I will find the optimal way of doing so gradually. Different parameters affect the behavior ranging from my time to the benefit of this work for myself. Any suggestion or comments is highly appreciated.]

Martin Jagersand, “Image Based Visual Simulation and Tele-Assisted Robot Control,” IROS 97.

Martin Jagersand suggested me to read a few of his papers. This is the first of that suggested series. In this paper, Martin develops a novel visual servo mechanism for a robotic manipulator. As I am not aware of the literature of visual servoing, I cannot compare his method with others and find a web of related work. Therefore, I try to assess it based on what it says and my own prior knowledge. In future, if I become more knowledgeable of machine vision, robotic manipulators, and similar subjects, I will judge it better.
The main and the most important idea of the paper, in my opinion, is doing the task in visual space and estimating visual-motor model of the system by estimating the Jacobian of the “joint variables” to “features that can be seen”. It is interesting/important as doing so allows us not to estimate two models of world space->visual space and joint space->world space. Not only it is computationally advantageous, but also it might be more robust. There are some other important things in this paper such as using that model to predict the manipulator’s movement in the visual world and the idea of virtual tool and using it to solve a complete task. In addition, there is emphasis on tele-assistance and the way human can guide the robot to do tasks.
Let me go to details and point out some important aspects of the paper:
The paper starts with this question: “What makes the human able to effortlessly move and perform manipulation in natural and non-engineering environments where robots fail?” and it answers “… while robot manipulation tends to rely maximally on pre-programmed models and minimally on sensory information, the human need rely very little on a priori models, and typically relies maximally on sensory information”. Do I agree with this? Somehow yes, somehow no! I believe that robots tend to rely on pre-programmed models and this over-exaggerated insistence prevents them to be robust, adaptive, and creative in novel situations (the root of this problem stems from classical control theory which swerves cybernetics from what it intended to be). Classical approach to intelligence tries to model the world as exact as possible. It is very good to perform precisely predefined tasks, but it fails to work in noisy, uncertain, or new environments. Now, situated embodied robotics appears and solves this problem in some extent. This research exactly follows this way. It uses real robot that, by benefiting the interaction between itself and the environment, estimates the system’s model. However, this situated and embodied research track may not be that sufficient to explain the human competence. I believe that there is a need in different layers of abstraction to confront novel and difficult situations. Apparently, this belief stems from my interests in hierarchical structures and my probable research on abstraction.

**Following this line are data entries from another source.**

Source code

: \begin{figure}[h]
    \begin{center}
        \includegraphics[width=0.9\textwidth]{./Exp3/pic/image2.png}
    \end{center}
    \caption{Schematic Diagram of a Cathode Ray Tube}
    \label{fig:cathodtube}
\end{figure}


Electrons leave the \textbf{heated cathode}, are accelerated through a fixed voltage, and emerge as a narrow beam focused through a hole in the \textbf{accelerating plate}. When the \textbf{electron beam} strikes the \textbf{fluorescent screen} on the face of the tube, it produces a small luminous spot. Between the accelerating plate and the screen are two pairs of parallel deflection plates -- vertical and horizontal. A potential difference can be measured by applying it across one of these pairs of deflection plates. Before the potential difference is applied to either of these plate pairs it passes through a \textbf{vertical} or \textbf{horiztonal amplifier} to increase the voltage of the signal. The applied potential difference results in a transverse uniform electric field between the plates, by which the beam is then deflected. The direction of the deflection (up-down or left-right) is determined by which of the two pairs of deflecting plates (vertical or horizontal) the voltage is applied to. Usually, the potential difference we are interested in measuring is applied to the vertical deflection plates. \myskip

+The idea of defining a model agreement (used in (8)) is interested for me. I need to draw some curves with positive and negative second derivative of J_true to understand its meaning. It might be possible to estimate H_inf norm of J_error (=J_true – J_estimated) using deltaY_estimated and delta_X and then, use it to make a robust controller. However, I am not sure whether it is significantly better.

+The paper uses an adaptive mechanism to change J. However, J is configuration dependent and its changes are due to both environment uncertainty and system changes (e.g. when the robot picks a box) and its configuration in space. Adapting a model that changes intrinsically is possible (as the paper reports), but it is not the best solution in my opinion. If I were him, I use a multi-model controller, i.e. something like adaptive gain scheduler. The system starts with a random (or some predefined) visual-motor estimation. When it moves along, it updates the model. However, when it moves sufficiently far, it stores the model in a model toolbox and makes a copy of the previous model and updates it afterward. This process continues for ever with some maintenance mechanism to prevent the toolbox to become too big. Whenever the robot comes close to the previously met state in the visual-space, it uses one of those acquired-before models. If the dynamics of the system were not changed in that duration, this new model acts very precisely.

+I wonder if it is possible to add learning to this problem and use tele-assistance as external critic to assess the performance. Primitive movements such as “alignment” can be considered as options and therefore, their sequencing can be learnt.

+It is interesting for me to know whether the estimation under control action generates persistent exciting (PE) vectors for Jacobian estimator (6) (Equation (6) seems to be a kind of projection algorithm). I think that the natural noise in the robotic task make the signals PE.